Chapter 4 & 5 Response

I found this week's reading to be almost a checklist for myself, to see what I have at my office space.

•Paper-holding trays (at least three)
•A stack of plain letter-size paper
•A pen/pencil
•Post-its (3X3s)
•Paper clips
•Binder clips
•A stapler and staples
•Scotch tape
•Rubber bands
•An automatic labeler
•File folders
•A calendar
•Wastebasket/recycling bins

Happy to say that I think I have about 80% of this at my office cubicle. However, Allen pointed out that this should also be present at your home office. I went and checked on that, and I think the only thing I have are pencils and paper. Fail! I really like the system he set up, however as an avid Google Calendar and Any-do (a to-do application on my phone) I am definitely interested to see how his techniques could translate into my more technology based organization system. 

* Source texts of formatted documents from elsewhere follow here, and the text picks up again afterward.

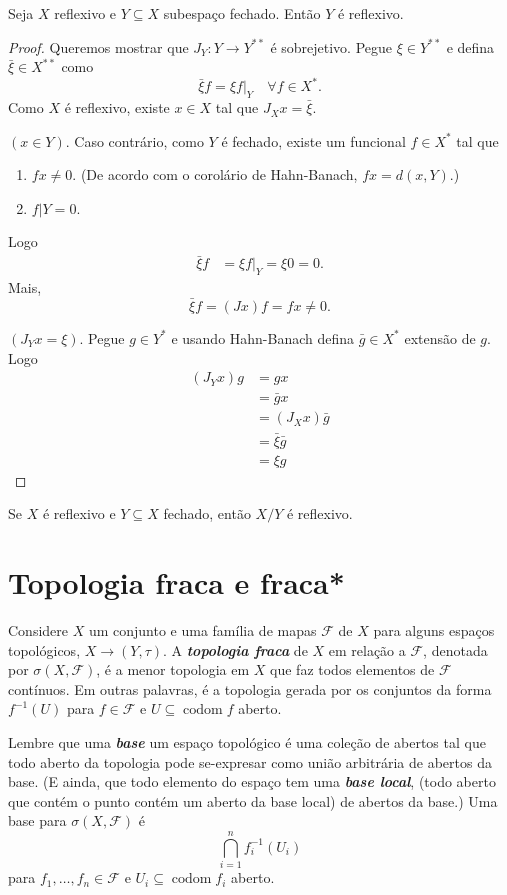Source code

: \documentclass[portuguese]{article}
\theoremstyle{definition}
\begin{document}
	\begin{prop}
		Seja $X$ reflexivo e $Y\subseteq X$ subespaço fechado. Então $Y$ é reflexivo.
	\end{prop}
	\begin{proof}
		Queremos mostrar que $J_Y:Y\to Y^{**}$ é sobrejetivo. Pegue $\xi\in Y^{**}$ e defina $\bar{\xi}\in X^{**}$ como
		\[\bar{\xi}f=\xi f|_Y\quad\forall f\in X^*.\]
		Como $X$ é reflexivo, existe $x\in X$ tal que $J_Xx=\bar{\xi}$.
		
		$(x\in Y)$. Caso contrário, como $Y$ é fechado, existe um funcional $f\in X^*$ tal que
		\begin{enumerate}
			\item $fx\neq0$. (De acordo com o corolário de Hahn-Banach, $fx=d(x,Y)$.)
			\item $f|Y=0$.
		\end{enumerate}
		Logo
		\begin{align*}
			\bar{\xi}f&=\xi f|_Y=\xi0=0.
		\end{align*}
		Mais,
		\[\bar{\xi}f=(Jx)f=fx\neq0.\]
		
		$(J_Yx=\xi)$. Pegue $g\in Y^*$ e usando Hahn-Banach defina $\bar{g}\in X^*$ extensão de $g$. Logo
		\begin{align*}
			(J_Yx)g&=gx\\
			&=\bar{g}x\\
			&=(J_Xx)\bar g\\
			&=\bar{\xi}\bar{g}\\
			&=\xi g
		\end{align*}
	\end{proof}
	\begin{exer*}
		Se $X$ é reflexivo e $Y\subseteq X$ fechado, então $X/Y$ é reflexivo.
	\end{exer*}
	
	\section{Topologia fraca e fraca*}
	Considere $X$ um conjunto e uma família de mapas $\mathcal{F}$ de $X$ para alguns espaços topológicos, $X\to(Y,\tau)$. A \textbf{\textit{topologia fraca}} de $X$ em relação a $\mathcal{F}$, denotada por $\sigma(X,\mathcal{F})$, é a menor topologia em $X$ que faz todos elementos de $\mathcal{F}$ contínuos. Em outras palavras, é a topologia gerada por os conjuntos da forma $f^{-1}(U)$ para $f\in\mathcal{F}$ e $U\subseteq\operatorname{codom}f$ aberto.
	
	Lembre que uma \textbf{\textit{base}} um espaço topológico é uma coleção de abertos tal que todo aberto da topologia pode se-expresar como união arbitrária de abertos da base. (E ainda, que todo elemento do espaço tem uma \textbf{\textit{base local}}, (todo aberto que contém o punto contém um aberto da base local) de abertos da base.) Uma base para $\sigma(X,\mathcal{F})$ é
	\[\bigcap_{i=1}^n f^{-1}_i(U_i)\]
	para $f_1,\ldots,f_n\in\mathcal{F}$ e $U_i\subseteq\operatorname{codom}f_i$ aberto.
	
\end{document}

In Chapter 5 I enjoyed his approach to incomplete tasks, and I laughed when he mentioned the Purge-and-Organize bug. I do this SO many times, where I will be looking for something in my file cabinets, and then caught up with how messy it is and end up spending a good hour or two cleaning and reorganizing the entire cabinet. When I come to realize that it looks exactly as it did before, I look at the time and realize I didn't get done what I had originally gone to the cabinet to do in the first place. I am interested in his philosophy of the "in" box, and also to go for quantity.

To quote directly from the book, I thoroughly enjoyed what the "in" box is capable of achieving,

"When you've finished processing "in," you will have
  • 1 | trashed what you don't need;
  • 2 | completed any less-than-two-minute actions;
  • 3 | handed off to others anything that can be delegated;
  • 4 | sorted into your own organizing system reminders of
  • actions that require more than two minutes; and
  • 5 | identified any larger commitments (projects) you now have,
  • based on the input. "
I am convinced to try out this method in the coming weeks and seeing how it will affect my quality of life. Cheers!